**About this task**. Starting at the first line, reproduce the listing below in full, exactly as given.

**Records**.

········

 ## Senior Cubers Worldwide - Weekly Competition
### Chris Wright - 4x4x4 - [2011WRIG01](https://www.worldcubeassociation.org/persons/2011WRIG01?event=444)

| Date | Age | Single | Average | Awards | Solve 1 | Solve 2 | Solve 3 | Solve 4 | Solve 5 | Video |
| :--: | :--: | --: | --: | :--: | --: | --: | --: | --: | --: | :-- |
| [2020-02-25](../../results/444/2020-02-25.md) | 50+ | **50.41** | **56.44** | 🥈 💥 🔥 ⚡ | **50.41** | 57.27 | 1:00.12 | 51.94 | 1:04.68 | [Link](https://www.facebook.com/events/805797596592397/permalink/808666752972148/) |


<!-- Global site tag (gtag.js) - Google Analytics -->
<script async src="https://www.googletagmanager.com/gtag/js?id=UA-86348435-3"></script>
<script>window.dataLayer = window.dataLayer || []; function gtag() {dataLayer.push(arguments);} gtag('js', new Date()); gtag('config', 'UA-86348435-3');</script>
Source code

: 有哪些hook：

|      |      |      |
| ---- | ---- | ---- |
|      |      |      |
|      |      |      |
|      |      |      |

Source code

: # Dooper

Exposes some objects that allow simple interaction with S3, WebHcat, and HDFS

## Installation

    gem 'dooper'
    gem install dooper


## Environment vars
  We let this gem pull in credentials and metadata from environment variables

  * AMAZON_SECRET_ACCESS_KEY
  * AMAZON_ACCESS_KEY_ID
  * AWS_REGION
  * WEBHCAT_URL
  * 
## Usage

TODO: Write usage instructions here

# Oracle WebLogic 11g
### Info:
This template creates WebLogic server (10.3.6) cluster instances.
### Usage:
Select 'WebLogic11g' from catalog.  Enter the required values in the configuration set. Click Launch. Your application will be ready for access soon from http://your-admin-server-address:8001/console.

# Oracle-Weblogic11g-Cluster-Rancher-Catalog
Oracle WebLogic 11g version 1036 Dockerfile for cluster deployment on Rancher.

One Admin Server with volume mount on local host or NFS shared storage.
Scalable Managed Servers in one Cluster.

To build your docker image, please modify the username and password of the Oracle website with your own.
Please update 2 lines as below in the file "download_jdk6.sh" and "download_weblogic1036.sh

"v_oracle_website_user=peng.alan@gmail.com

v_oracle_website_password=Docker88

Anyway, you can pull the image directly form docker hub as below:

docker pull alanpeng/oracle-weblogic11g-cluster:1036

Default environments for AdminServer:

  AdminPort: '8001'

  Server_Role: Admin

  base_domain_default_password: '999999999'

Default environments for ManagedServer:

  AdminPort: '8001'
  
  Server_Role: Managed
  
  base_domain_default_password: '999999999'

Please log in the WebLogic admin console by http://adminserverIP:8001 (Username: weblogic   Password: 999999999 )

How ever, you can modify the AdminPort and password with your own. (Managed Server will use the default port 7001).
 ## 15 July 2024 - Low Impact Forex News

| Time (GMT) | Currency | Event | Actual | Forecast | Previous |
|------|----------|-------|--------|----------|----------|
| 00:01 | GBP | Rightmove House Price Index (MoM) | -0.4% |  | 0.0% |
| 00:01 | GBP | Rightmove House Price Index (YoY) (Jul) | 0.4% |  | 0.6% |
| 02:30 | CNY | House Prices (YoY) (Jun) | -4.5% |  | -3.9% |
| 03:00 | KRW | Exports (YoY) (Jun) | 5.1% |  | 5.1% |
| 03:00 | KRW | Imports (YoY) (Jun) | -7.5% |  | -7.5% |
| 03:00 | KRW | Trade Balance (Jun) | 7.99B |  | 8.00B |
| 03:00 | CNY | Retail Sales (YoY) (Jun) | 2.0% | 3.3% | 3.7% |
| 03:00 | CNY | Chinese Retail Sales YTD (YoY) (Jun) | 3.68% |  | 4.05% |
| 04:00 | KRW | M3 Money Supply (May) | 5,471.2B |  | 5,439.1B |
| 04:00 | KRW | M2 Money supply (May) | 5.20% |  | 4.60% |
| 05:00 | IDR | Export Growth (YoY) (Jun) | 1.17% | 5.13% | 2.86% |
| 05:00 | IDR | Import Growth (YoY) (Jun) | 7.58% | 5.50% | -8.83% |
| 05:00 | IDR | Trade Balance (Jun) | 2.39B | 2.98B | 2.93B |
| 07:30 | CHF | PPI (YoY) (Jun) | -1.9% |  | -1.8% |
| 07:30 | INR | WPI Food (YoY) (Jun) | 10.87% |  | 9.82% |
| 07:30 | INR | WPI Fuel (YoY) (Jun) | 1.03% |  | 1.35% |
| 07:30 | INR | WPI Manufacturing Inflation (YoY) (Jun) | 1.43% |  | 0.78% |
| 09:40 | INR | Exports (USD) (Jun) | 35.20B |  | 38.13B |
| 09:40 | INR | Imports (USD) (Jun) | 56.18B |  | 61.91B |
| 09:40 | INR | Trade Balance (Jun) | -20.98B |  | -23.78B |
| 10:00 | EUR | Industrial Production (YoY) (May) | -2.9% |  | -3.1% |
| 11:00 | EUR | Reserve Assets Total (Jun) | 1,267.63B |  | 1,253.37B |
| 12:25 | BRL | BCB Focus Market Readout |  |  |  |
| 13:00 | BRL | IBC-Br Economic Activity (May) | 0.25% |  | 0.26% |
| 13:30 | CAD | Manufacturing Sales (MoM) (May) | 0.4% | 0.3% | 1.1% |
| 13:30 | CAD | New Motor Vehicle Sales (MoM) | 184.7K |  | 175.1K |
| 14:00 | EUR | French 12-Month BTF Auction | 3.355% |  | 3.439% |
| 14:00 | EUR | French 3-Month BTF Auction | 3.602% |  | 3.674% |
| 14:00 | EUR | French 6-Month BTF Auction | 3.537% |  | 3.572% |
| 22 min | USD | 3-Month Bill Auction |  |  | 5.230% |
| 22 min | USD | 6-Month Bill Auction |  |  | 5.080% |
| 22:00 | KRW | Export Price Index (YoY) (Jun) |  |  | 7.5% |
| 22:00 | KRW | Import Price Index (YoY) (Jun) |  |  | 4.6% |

········

**Output**.
 ## Senior Cubers Worldwide - Weekly Competition
### Chris Wright - 4x4x4 - [2011WRIG01](https://www.worldcubeassociation.org/persons/2011WRIG01?event=444)

| Date | Age | Single | Average | Awards | Solve 1 | Solve 2 | Solve 3 | Solve 4 | Solve 5 | Video |
| :--: | :--: | --: | --: | :--: | --: | --: | --: | --: | --: | :-- |
| [2020-02-25](../../results/444/2020-02-25.md) | 50+ | **50.41** | **56.44** | 🥈 💥 🔥 ⚡ | **50.41** | 57.27 | 1:00.12 | 51.94 | 1:04.68 | [Link](https://www.facebook.com/events/805797596592397/permalink/808666752972148/) |


<!-- Global site tag (gtag.js) - Google Analytics -->
<script async src="https://www.googletagmanager.com/gtag/js?id=UA-86348435-3"></script>
<script>window.dataLayer = window.dataLayer || []; function gtag() {dataLayer.push(arguments);} gtag('js', new Date()); gtag('config', 'UA-86348435-3');</script>
Source code

: 有哪些hook：

|      |      |      |
| ---- | ---- | ---- |
|      |      |      |
|      |      |      |
|      |      |      |

Source code

: # Dooper

Exposes some objects that allow simple interaction with S3, WebHcat, and HDFS

## Installation

    gem 'dooper'
    gem install dooper


## Environment vars
  We let this gem pull in credentials and metadata from environment variables

  * AMAZON_SECRET_ACCESS_KEY
  * AMAZON_ACCESS_KEY_ID
  * AWS_REGION
  * WEBHCAT_URL
  * 
## Usage

TODO: Write usage instructions here

# Oracle WebLogic 11g
### Info:
This template creates WebLogic server (10.3.6) cluster instances.
### Usage:
Select 'WebLogic11g' from catalog.  Enter the required values in the configuration set. Click Launch. Your application will be ready for access soon from http://your-admin-server-address:8001/console.

# Oracle-Weblogic11g-Cluster-Rancher-Catalog
Oracle WebLogic 11g version 1036 Dockerfile for cluster deployment on Rancher.

One Admin Server with volume mount on local host or NFS shared storage.
Scalable Managed Servers in one Cluster.

To build your docker image, please modify the username and password of the Oracle website with your own.
Please update 2 lines as below in the file "download_jdk6.sh" and "download_weblogic1036.sh

"v_oracle_website_user=peng.alan@gmail.com

v_oracle_website_password=Docker88

Anyway, you can pull the image directly form docker hub as below:

docker pull alanpeng/oracle-weblogic11g-cluster:1036

Default environments for AdminServer:

  AdminPort: '8001'

  Server_Role: Admin

  base_domain_default_password: '999999999'

Default environments for ManagedServer:

  AdminPort: '8001'
  
  Server_Role: Managed
  
  base_domain_default_password: '999999999'

Please log in the WebLogic admin console by http://adminserverIP:8001 (Username: weblogic   Password: 999999999 )

How ever, you can modify the AdminPort and password with your own. (Managed Server will use the default port 7001).
 ## 15 July 2024 - Low Impact Forex News

| Time (GMT) | Currency | Event | Actual | Forecast | Previous |
|------|----------|-------|--------|----------|----------|
| 00:01 | GBP | Rightmove House Price Index (MoM) | -0.4% |  | 0.0% |
| 00:01 | GBP | Rightmove House Price Index (YoY) (Jul) | 0.4% |  | 0.6% |
| 02:30 | CNY | House Prices (YoY) (Jun) | -4.5% |  | -3.9% |
| 03:00 | KRW | Exports (YoY) (Jun) | 5.1% |  | 5.1% |
| 03:00 | KRW | Imports (YoY) (Jun) | -7.5% |  | -7.5% |
| 03:00 | KRW | Trade Balance (Jun) | 7.99B |  | 8.00B |
| 03:00 | CNY | Retail Sales (YoY) (Jun) | 2.0% | 3.3% | 3.7% |
| 03:00 | CNY | Chinese Retail Sales YTD (YoY) (Jun) | 3.68% |  | 4.05% |
| 04:00 | KRW | M3 Money Supply (May) | 5,471.2B |  | 5,439.1B |
| 04:00 | KRW | M2 Money supply (May) | 5.20% |  | 4.60% |
| 05:00 | IDR | Export Growth (YoY) (Jun) | 1.17% | 5.13% | 2.86% |
| 05:00 | IDR | Import Growth (YoY) (Jun) | 7.58% | 5.50% | -8.83% |
| 05:00 | IDR | Trade Balance (Jun) | 2.39B | 2.98B | 2.93B |
| 07:30 | CHF | PPI (YoY) (Jun) | -1.9% |  | -1.8% |
| 07:30 | INR | WPI Food (YoY) (Jun) | 10.87% |  | 9.82% |
| 07:30 | INR | WPI Fuel (YoY) (Jun) | 1.03% |  | 1.35% |
| 07:30 | INR | WPI Manufacturing Inflation (YoY) (Jun) | 1.43% |  | 0.78% |
| 09:40 | INR | Exports (USD) (Jun) | 35.20B |  | 38.13B |
| 09:40 | INR | Imports (USD) (Jun) | 56.18B |  | 61.91B |
| 09:40 | INR | Trade Balance (Jun) | -20.98B |  | -23.78B |
| 10:00 | EUR | Industrial Production (YoY) (May) | -2.9% |  | -3.1% |
| 11:00 | EUR | Reserve Assets Total (Jun) | 1,267.63B |  | 1,253.37B |
| 12:25 | BRL | BCB Focus Market Readout |  |  |  |
| 13:00 | BRL | IBC-Br Economic Activity (May) | 0.25% |  | 0.26% |
| 13:30 | CAD | Manufacturing Sales (MoM) (May) | 0.4% | 0.3% | 1.1% |
| 13:30 | CAD | New Motor Vehicle Sales (MoM) | 184.7K |  | 175.1K |
| 14:00 | EUR | French 12-Month BTF Auction | 3.355% |  | 3.439% |
| 14:00 | EUR | French 3-Month BTF Auction | 3.602% |  | 3.674% |
| 14:00 | EUR | French 6-Month BTF Auction | 3.537% |  | 3.572% |
| 22 min | USD | 3-Month Bill Auction |  |  | 5.230% |
| 22 min | USD | 6-Month Bill Auction |  |  | 5.080% |
| 22:00 | KRW | Export Price Index (YoY) (Jun) |  |  | 7.5% |
| 22:00 | KRW | Import Price Index (YoY) (Jun) |  |  | 4.6% |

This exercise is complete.